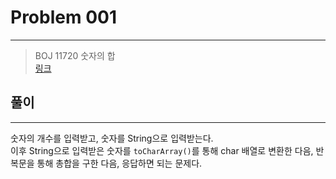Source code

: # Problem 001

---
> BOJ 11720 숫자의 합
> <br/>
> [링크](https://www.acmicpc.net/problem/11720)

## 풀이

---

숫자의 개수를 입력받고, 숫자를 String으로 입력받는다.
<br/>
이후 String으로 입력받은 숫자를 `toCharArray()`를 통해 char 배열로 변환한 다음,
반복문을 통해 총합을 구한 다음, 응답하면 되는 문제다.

**What the task asks**. Output every entry above exactly, minus the pictures.

**Output of the exercise**.
Source code

: # Problem 001

---
> BOJ 11720 숫자의 합
> <br/>
> [링크](https://www.acmicpc.net/problem/11720)

## 풀이

---

숫자의 개수를 입력받고, 숫자를 String으로 입력받는다.
<br/>
이후 String으로 입력받은 숫자를 `toCharArray()`를 통해 char 배열로 변환한 다음,
반복문을 통해 총합을 구한 다음, 응답하면 되는 문제다.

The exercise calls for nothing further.